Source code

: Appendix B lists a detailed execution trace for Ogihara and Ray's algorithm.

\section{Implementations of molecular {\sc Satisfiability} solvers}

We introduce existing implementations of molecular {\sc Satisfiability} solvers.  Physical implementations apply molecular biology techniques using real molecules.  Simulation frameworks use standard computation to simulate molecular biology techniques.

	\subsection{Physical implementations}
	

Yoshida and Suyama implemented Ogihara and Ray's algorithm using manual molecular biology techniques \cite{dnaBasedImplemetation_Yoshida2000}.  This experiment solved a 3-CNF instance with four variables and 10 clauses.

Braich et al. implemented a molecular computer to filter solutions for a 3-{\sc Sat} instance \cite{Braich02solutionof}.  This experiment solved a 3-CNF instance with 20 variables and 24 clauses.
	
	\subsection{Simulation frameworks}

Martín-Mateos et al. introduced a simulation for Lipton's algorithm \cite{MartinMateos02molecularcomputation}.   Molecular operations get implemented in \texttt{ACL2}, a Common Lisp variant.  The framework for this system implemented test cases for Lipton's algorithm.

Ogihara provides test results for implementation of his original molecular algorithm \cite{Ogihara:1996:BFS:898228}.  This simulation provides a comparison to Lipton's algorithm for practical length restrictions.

※

* [Task item] Go through the records above and count every line that includes "Ogihara". Give the number and nothing else.

* [Expected answer] 3